Read this article to learn about the role of equilibrium in the balance of payments!

The balance of payments, in the accounting sense, must always balance. Debits must always equal credits if the entries are correctly made. Thus, there can be no disequilibrium in the balance of payments as a whole.

However, while a nation’s international accounts must always balance, its accounts need not be in equilibrium. Say, if a country’s balance of payments shows a debit balance in merchandise and services accounts (on current account side), its credit balance in the other accounts (on the capital account side) must be sufficiently large so that total debits equal total credits.

That is to say, when a country has a debit balance on current account, it is either importing capital on a long or short term or it is exporting gold, or it is receiving donations from foreigners and thereby its credit in the current account is extended to the extent of debit in the current account.


In a functional sense, thus, there may be disequilibrium in the balance of payments of a country. Operationally, a country at a time may be receiving more payments from abroad than what it has to make. Thus, when total receipts exceed total payments, there is a surplus balance of payments.

It is regarded as “a favourable balance.” Sometimes, a country has to make more payments abroad than what it receives. Then, there is a deficit in its balance of payments. It is regarded as an “unfavourable balance.”

Hence, the usual analytical approach to the balance of payments is to consider it as the difference between receipts from and payments to foreigners by the residents of the country.

Symbolically, thus, the balance of payments may be defined as:


В = R-P

Where, В stands for balance of payments,

R denotes receipts from foreigners, and

P stands for payments made to foreigners.
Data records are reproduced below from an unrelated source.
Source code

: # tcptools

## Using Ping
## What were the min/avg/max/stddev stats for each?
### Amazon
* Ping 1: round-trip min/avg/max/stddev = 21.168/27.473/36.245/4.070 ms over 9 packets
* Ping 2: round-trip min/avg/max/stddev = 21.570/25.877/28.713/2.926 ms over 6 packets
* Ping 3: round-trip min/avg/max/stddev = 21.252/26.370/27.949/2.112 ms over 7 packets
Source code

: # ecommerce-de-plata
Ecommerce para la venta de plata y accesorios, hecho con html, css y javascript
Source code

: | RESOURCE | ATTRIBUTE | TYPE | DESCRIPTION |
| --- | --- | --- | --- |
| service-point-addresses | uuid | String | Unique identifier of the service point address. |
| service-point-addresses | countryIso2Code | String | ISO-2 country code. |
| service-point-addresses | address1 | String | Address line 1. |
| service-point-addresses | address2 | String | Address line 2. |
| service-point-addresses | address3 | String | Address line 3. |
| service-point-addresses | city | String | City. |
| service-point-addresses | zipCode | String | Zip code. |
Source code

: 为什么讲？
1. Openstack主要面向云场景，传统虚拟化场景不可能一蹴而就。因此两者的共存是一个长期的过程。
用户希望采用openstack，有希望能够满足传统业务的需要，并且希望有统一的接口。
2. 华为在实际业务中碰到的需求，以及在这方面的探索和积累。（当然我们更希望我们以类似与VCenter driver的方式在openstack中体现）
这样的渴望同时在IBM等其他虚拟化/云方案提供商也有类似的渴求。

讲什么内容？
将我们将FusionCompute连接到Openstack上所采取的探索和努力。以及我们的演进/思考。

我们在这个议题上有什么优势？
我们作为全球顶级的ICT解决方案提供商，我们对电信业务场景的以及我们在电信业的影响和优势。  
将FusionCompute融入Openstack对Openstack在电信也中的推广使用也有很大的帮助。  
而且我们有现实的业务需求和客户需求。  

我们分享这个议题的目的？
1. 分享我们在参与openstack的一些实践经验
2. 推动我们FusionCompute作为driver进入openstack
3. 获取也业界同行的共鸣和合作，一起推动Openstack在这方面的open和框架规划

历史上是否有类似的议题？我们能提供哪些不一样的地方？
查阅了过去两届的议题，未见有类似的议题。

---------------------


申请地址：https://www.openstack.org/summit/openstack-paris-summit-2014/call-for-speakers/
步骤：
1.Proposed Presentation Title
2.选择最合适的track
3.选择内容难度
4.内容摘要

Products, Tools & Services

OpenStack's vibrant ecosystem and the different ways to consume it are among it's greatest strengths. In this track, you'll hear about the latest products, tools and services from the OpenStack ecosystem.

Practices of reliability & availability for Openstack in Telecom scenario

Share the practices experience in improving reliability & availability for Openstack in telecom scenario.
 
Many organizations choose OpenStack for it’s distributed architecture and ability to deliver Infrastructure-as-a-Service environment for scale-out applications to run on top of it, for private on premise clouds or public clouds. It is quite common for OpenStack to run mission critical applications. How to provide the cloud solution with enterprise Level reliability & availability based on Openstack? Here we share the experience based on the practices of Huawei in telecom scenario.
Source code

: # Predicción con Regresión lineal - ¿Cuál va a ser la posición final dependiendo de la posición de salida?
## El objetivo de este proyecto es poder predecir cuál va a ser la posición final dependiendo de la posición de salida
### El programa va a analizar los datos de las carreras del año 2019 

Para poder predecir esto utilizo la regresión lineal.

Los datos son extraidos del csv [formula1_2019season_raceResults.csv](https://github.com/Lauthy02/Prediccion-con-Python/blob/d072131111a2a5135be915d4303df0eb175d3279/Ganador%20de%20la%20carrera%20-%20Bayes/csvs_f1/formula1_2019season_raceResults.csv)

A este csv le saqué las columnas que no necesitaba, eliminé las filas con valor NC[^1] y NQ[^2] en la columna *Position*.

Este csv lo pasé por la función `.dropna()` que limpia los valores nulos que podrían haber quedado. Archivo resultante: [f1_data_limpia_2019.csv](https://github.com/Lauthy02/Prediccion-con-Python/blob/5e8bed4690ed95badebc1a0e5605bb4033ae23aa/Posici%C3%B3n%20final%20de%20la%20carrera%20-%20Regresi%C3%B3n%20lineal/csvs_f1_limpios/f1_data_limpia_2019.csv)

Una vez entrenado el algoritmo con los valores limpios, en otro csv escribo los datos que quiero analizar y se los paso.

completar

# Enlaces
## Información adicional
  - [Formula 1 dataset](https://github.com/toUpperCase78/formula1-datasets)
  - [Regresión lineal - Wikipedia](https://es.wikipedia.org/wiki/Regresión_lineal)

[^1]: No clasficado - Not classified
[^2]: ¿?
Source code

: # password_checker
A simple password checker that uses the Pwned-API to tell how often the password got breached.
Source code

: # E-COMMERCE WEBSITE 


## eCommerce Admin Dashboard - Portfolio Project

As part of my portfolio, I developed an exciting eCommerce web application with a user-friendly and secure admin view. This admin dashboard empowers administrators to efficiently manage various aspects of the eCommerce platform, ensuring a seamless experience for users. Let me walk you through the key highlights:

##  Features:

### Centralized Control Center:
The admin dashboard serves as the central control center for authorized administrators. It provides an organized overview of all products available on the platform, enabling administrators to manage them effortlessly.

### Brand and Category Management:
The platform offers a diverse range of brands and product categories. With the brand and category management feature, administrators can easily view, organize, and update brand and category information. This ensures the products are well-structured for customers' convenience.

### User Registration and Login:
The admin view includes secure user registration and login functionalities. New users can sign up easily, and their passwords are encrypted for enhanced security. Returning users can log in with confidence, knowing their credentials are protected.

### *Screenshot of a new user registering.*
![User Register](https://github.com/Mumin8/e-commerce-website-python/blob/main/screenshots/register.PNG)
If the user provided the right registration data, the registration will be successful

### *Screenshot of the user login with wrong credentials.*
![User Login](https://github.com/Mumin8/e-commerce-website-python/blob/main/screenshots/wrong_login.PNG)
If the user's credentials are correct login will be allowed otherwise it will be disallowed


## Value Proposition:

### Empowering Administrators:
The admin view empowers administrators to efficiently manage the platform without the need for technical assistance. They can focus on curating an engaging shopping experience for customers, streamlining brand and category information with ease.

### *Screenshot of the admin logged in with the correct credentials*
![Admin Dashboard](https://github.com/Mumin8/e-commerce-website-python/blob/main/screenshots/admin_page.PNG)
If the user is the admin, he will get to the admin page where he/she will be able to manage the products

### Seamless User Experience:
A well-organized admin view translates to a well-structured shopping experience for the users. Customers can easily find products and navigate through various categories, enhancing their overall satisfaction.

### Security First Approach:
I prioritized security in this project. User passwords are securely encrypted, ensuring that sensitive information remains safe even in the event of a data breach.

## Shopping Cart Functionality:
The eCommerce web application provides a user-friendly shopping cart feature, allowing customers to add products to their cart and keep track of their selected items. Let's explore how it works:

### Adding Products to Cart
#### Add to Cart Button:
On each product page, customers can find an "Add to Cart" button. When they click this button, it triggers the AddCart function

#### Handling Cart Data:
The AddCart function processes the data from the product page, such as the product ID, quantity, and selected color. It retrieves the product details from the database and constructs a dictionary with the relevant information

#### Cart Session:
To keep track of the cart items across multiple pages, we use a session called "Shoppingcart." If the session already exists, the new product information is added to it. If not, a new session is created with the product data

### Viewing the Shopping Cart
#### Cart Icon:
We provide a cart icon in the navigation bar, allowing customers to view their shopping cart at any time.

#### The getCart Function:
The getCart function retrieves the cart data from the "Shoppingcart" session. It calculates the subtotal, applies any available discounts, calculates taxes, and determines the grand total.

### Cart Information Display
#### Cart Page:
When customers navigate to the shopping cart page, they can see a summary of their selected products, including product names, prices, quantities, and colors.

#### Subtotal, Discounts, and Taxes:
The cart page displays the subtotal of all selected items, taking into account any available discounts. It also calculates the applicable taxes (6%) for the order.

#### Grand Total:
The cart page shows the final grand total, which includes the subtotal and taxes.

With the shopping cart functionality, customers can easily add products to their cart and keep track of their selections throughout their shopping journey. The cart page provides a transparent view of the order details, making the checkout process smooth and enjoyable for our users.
Clearly, thus, when В is zero, the balance of payments can be regarded as equilibrium balance of payments. That is to say, a country’s balance of payments may be said to be in equilibrium when its receipts are equal to its payments on account of its transactions with other countries of the world. Such a country with equilibrium balance of payments is often called a country in “external balance.”

However, a country’s balance of payments is said to be “favourable” or in “surplus” when the total receipts from the rest of the world exceed the total payments to the rest of the world. Symbolically, when В is positive, it is called a favourable balance of payments.

On the other hand, if a country’s receipts from foreigners fall short of its payments to foreigners, its balance of payments is said to be unfavourable or in deficit. Symbolically, when В is negative, it is called an “unfavourable” or “adverse”, balance of payments. A country whose balance of payments is in surplus is often referred to as a “surplus” country. Similarly, when its balance of payments is in deficit or adverse, it is called a ‘deficit’ country.